During the second half of the 20th century, most European countries had developed an extensive policy of support for citizens who experienced a variety of problems from illness to unemployment; this is called the Welfare State. By the 1990s these policies had come under pressure from various quarters including free market economic theory, its application in the United States under President Ronald Reagan, and in the United Kingdom under Prime Minister Margaret Thatcher. More generally, a need was felt to respond to economic competitive pressures from the Far East, the need to meet a number of complex economic convergence targets to qualify for membership of the common European currency, the political desire to reduce taxes to stimulate demand, and the consequent need to reduce the size and expenditure of government.

The timing and strength of these developments varied within the four countries in our sample and even changed during the two years of our project. So in one country during the phase one meeting the experts were quite confident that there was no question of the Welfare State being dismantled; they felt confident that current budget discussions were going well, and that necessary funding would be available. This position changed significantly by the phase two meeting nine months later.

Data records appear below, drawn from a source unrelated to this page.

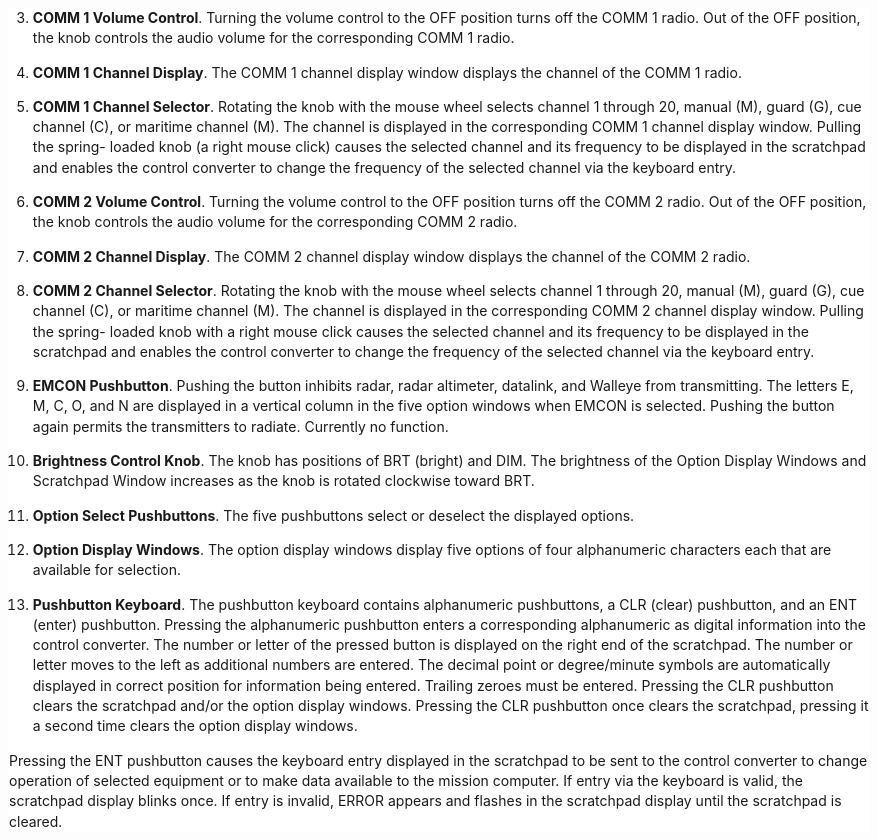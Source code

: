 3. **COMM 1 Volume Control**. Turning the volume control to the OFF position turns off the
COMM 1 radio. Out of the OFF position, the knob controls the audio volume for the
corresponding COMM 1 radio.

4. **COMM 1 Channel Display**. The COMM 1 channel display window displays the channel of
the COMM 1 radio.

5. **COMM 1 Channel Selector**. Rotating the knob with the mouse wheel selects channel 1
through 20, manual (M), guard (G), cue channel (C), or maritime channel (M). The channel
is displayed in the corresponding COMM 1 channel display window. Pulling the spring-
loaded knob (a right mouse click) causes the selected channel and its frequency to be
displayed in the scratchpad and enables the control converter to change the frequency of
the selected channel via the keyboard entry.

6. **COMM 2 Volume Control**. Turning the volume control to the OFF position turns off the
COMM 2 radio. Out of the OFF position, the knob controls the audio volume for the
corresponding COMM 2 radio.

7. **COMM 2 Channel Display**. The COMM 2 channel display window displays the channel of
the COMM 2 radio.

8. **COMM 2 Channel Selector**. Rotating the knob with the mouse wheel selects channel 1
through 20, manual (M), guard (G), cue channel (C), or maritime channel (M). The channel
is displayed in the corresponding COMM 2 channel display window. Pulling the spring-
loaded knob with a right mouse click causes the selected channel and its frequency to be
displayed in the scratchpad and enables the control converter to change the frequency of
the selected channel via the keyboard entry.

9. **EMCON Pushbutton**. Pushing the button inhibits radar, radar altimeter, datalink, and
Walleye from transmitting. The letters E, M, C, O, and N are displayed in a vertical column
in the five option windows when EMCON is selected. Pushing the button again permits the
transmitters to radiate. Currently no function.

10. **Brightness Control Knob**. The knob has positions of BRT (bright) and DIM. The
brightness of the Option Display Windows and Scratchpad Window increases as the knob is
rotated clockwise toward BRT.

11. **Option Select Pushbuttons**. The five pushbuttons select or deselect the displayed
options.

12. **Option Display Windows**. The option display windows display five options of four
alphanumeric characters each that are available for selection.

13. **Pushbutton Keyboard**. The pushbutton keyboard contains alphanumeric pushbuttons, a
CLR (clear) pushbutton, and an ENT (enter) pushbutton. Pressing the alphanumeric
pushbutton enters a corresponding alphanumeric as digital information into the control
converter. The number or letter of the pressed button is displayed on the right end of the
scratchpad. The number or letter moves to the left as additional numbers are entered. The
decimal point or degree/minute symbols are automatically displayed in correct position for
information being entered. Trailing zeroes must be entered. Pressing the CLR pushbutton
clears the scratchpad and/or the option display windows. Pressing the CLR pushbutton
once clears the scratchpad, pressing it a second time clears the option display windows.

Pressing the ENT pushbutton causes the keyboard entry displayed in the scratchpad to be
sent to the control converter to change operation of selected equipment or to make data
available to the mission computer. If entry via the keyboard is valid, the scratchpad display
blinks once. If entry is invalid, ERROR appears and flashes in the scratchpad display until
the scratchpad is cleared.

There are other related pressures on the financial resources available to carry out the work of prevention and amelioration of HIV/Aids. Some of this overlaps with other Dissonances (see for instance Increased Life Expectancy and Under-represented Need Groups). Then there is the pressure on Central and Local Government from competing, allegedly more urgent, health priorities and from the popular perception that HIV/Aids is no longer an epidemic spreading rapidly through certain sections of the community and is therefore more or less under control. Given the pressures on the Welfare State, the conflicting claims on diminishing resources have to be countenanced and solutions sought.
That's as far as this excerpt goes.